Stored data
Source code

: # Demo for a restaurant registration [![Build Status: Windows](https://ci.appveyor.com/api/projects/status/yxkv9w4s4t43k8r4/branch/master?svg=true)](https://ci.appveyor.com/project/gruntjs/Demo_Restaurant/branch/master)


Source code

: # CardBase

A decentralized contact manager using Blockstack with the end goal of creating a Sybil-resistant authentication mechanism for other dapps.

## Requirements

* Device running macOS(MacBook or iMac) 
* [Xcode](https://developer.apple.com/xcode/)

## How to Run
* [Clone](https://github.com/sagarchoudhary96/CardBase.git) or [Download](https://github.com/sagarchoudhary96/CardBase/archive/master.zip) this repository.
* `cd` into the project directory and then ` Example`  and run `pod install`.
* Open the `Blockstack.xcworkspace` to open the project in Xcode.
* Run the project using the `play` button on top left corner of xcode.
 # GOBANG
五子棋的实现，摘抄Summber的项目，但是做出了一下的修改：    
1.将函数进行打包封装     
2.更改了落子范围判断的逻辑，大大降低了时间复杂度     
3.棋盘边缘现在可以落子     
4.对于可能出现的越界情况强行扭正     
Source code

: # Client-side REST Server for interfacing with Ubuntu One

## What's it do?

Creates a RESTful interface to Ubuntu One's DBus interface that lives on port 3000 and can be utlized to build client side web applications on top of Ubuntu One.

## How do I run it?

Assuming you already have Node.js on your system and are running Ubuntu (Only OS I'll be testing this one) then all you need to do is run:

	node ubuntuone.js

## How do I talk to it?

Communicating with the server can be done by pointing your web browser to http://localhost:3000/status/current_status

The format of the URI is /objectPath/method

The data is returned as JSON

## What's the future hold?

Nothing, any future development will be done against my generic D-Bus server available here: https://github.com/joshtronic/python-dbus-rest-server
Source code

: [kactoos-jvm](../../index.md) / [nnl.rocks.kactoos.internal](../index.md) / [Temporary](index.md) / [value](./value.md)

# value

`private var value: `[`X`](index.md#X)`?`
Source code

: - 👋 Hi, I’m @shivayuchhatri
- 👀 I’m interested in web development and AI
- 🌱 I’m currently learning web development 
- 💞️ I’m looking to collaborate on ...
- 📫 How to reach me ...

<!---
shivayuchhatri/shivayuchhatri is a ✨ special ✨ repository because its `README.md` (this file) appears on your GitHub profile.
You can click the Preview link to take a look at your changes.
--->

_TO DO_.
Tally the lines in the records that contain the word "Blockstack"; the answer is that number and nothing more.

_SOLUTION TO THIS TASK_.
2